**Exercise:** Only one portion of the data is to be written out: from the line bearing "- **Content completeness**: Every" through the line bearing "incredible project!** 🌟". Write it exactly as it appears.

**Data in this exercise:**
- - - - -

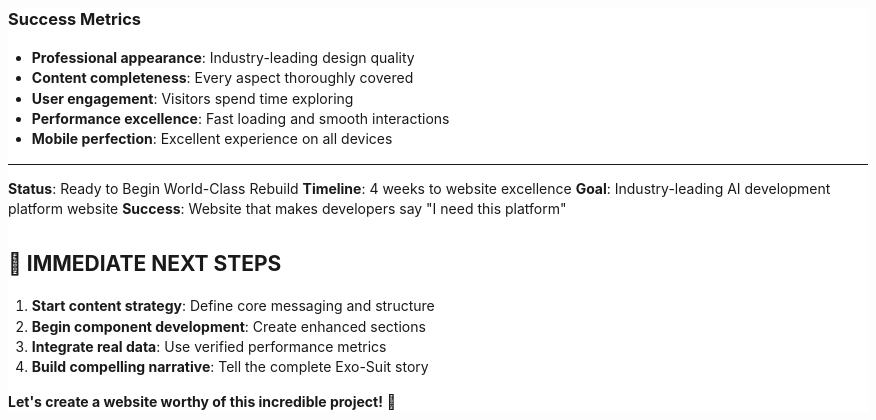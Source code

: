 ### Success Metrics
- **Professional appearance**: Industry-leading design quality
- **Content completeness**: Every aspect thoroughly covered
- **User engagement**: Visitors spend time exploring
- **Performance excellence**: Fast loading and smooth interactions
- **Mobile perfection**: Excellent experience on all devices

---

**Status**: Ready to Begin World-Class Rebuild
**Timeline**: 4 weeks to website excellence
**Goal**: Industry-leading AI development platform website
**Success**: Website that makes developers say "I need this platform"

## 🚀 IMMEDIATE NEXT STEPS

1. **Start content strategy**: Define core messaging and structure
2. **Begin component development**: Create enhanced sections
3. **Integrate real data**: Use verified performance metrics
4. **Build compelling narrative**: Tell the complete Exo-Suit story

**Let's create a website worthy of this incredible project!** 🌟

- - - - -

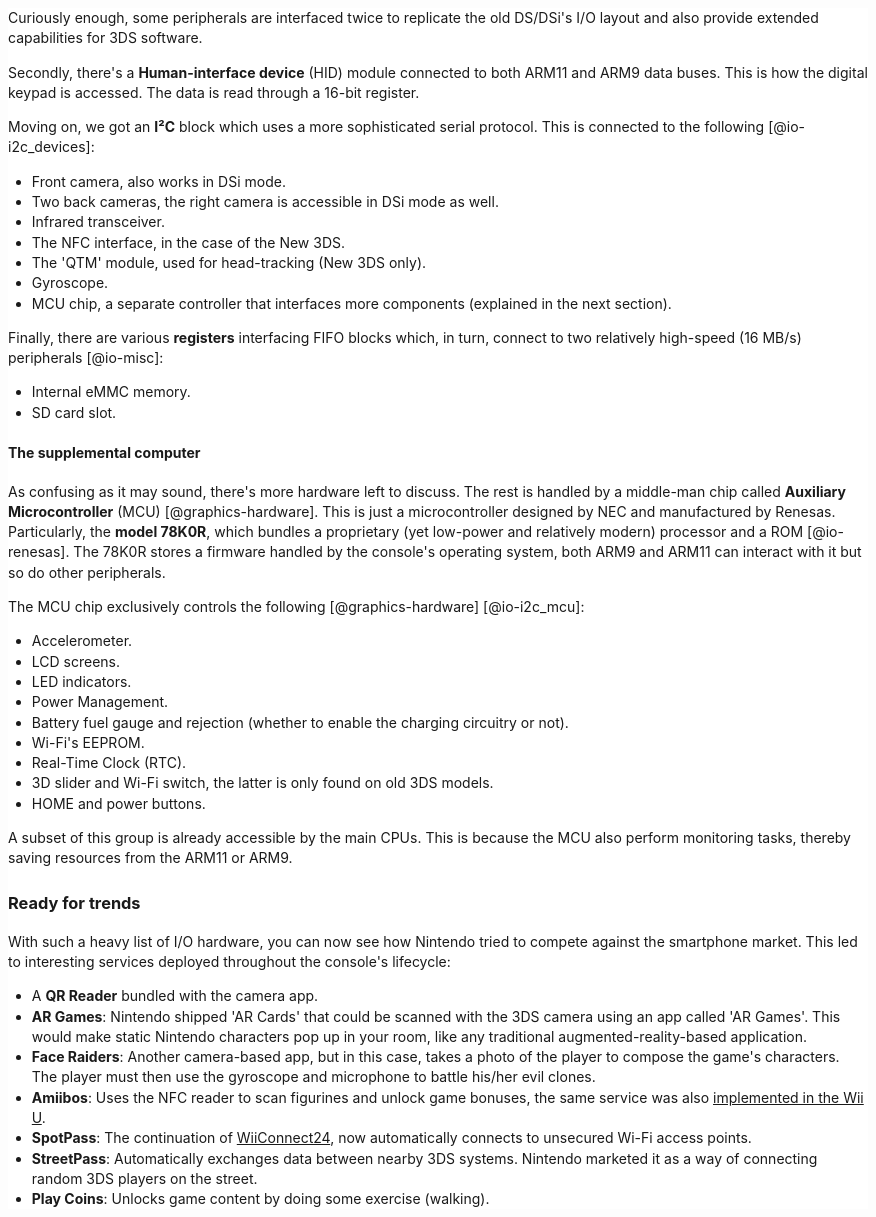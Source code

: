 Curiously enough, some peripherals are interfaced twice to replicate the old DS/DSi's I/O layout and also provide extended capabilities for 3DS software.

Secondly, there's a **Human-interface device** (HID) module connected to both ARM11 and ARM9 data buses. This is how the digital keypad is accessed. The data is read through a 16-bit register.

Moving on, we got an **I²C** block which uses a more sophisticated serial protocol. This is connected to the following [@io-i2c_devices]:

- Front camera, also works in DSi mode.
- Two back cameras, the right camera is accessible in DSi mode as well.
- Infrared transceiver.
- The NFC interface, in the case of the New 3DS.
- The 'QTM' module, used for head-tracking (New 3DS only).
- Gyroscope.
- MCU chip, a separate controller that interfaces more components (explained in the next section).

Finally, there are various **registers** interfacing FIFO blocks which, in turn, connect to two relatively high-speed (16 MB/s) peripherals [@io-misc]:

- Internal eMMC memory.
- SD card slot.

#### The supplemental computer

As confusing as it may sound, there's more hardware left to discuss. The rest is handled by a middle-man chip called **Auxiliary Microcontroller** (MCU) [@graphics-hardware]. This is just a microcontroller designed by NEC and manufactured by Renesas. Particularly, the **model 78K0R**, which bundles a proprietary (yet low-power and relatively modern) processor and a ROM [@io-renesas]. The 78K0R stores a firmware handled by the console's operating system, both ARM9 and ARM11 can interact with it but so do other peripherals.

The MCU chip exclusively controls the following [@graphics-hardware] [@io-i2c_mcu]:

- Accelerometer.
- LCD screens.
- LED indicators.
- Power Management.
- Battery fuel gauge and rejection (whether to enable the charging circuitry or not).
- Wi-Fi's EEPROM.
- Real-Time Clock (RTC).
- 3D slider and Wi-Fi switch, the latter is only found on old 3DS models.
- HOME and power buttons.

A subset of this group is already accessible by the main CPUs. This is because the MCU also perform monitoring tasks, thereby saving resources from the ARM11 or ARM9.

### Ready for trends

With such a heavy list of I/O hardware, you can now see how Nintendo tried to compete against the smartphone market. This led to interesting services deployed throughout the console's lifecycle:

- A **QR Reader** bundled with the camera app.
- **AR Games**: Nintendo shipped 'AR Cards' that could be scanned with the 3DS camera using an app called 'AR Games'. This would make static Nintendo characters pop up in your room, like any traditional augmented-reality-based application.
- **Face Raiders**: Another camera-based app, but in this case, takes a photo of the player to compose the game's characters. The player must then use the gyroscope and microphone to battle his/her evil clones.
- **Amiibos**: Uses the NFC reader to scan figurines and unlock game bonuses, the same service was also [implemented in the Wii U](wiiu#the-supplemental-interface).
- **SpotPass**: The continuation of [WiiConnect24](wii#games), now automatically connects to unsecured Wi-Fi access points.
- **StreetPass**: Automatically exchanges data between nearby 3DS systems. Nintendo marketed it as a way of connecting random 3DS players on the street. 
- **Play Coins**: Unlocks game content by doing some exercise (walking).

- - - - -

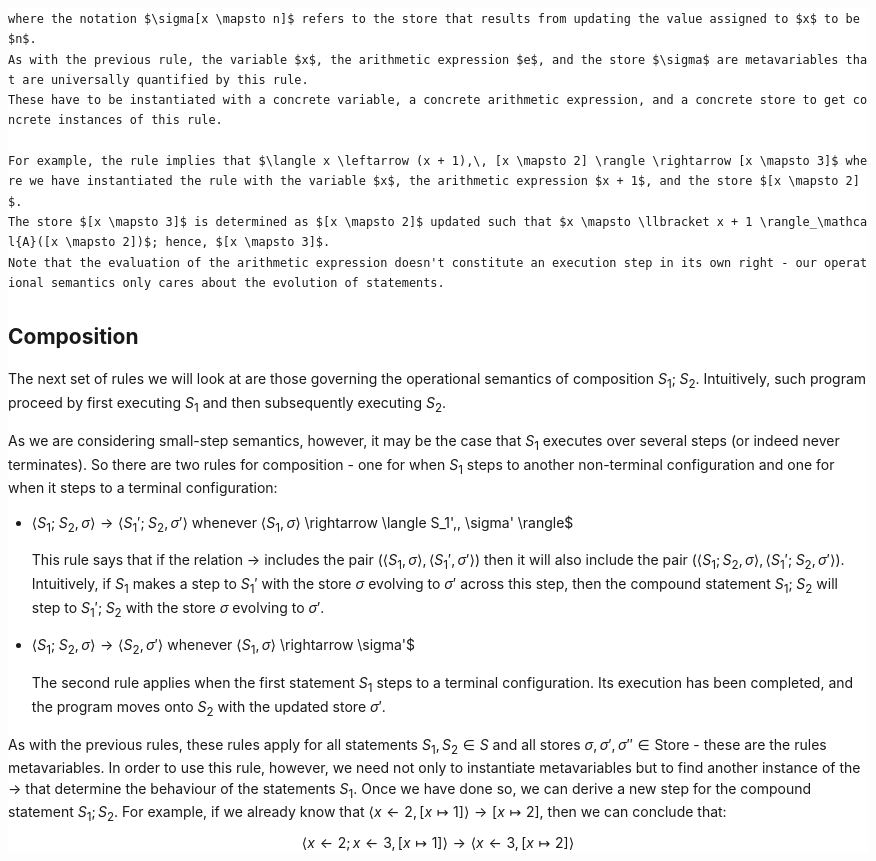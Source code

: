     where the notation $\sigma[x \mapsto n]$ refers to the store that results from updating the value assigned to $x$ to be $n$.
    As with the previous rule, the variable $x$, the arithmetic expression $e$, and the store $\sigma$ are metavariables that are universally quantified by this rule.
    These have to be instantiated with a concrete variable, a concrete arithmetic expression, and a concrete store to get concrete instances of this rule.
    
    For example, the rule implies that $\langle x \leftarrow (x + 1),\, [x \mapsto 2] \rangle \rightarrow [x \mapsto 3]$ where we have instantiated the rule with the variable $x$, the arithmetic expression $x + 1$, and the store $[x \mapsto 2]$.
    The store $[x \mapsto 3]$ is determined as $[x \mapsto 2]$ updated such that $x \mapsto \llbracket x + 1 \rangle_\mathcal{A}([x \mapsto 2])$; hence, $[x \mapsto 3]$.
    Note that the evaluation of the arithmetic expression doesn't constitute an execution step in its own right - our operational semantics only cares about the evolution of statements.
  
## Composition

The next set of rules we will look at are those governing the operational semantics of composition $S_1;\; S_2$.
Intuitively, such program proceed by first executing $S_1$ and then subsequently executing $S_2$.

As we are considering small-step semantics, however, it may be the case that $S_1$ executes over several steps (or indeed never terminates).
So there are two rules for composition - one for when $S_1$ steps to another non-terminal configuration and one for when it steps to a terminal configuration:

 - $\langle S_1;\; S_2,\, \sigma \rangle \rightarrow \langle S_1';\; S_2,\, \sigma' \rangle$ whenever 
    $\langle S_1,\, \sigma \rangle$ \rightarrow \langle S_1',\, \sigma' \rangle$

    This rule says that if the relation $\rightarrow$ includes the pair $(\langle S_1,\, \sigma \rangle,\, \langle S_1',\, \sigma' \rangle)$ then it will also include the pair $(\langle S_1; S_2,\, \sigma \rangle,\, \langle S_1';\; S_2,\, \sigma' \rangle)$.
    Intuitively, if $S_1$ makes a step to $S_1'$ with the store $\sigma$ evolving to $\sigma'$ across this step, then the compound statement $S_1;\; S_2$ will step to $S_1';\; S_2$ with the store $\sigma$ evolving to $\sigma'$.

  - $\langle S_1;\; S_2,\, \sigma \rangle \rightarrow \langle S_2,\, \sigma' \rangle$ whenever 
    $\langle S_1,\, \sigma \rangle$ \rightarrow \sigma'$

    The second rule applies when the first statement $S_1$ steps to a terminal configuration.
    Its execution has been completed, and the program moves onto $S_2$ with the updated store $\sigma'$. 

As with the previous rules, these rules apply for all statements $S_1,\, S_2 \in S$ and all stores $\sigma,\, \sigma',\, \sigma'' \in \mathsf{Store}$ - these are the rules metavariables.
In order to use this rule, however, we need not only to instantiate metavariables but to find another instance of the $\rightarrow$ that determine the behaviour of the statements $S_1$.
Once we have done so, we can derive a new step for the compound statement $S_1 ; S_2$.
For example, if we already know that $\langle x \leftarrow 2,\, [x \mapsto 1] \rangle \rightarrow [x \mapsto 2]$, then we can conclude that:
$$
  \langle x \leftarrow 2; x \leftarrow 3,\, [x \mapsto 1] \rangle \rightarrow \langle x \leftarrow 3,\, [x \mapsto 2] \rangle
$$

- - - - -

**Solution to this exercise:**
- **Content completeness**: Every aspect thoroughly covered
- **User engagement**: Visitors spend time exploring
- **Performance excellence**: Fast loading and smooth interactions
- **Mobile perfection**: Excellent experience on all devices

---

**Status**: Ready to Begin World-Class Rebuild
**Timeline**: 4 weeks to website excellence
**Goal**: Industry-leading AI development platform website
**Success**: Website that makes developers say "I need this platform"

## 🚀 IMMEDIATE NEXT STEPS

1. **Start content strategy**: Define core messaging and structure
2. **Begin component development**: Create enhanced sections
3. **Integrate real data**: Use verified performance metrics
4. **Build compelling narrative**: Tell the complete Exo-Suit story

**Let's create a website worthy of this incredible project!** 🌟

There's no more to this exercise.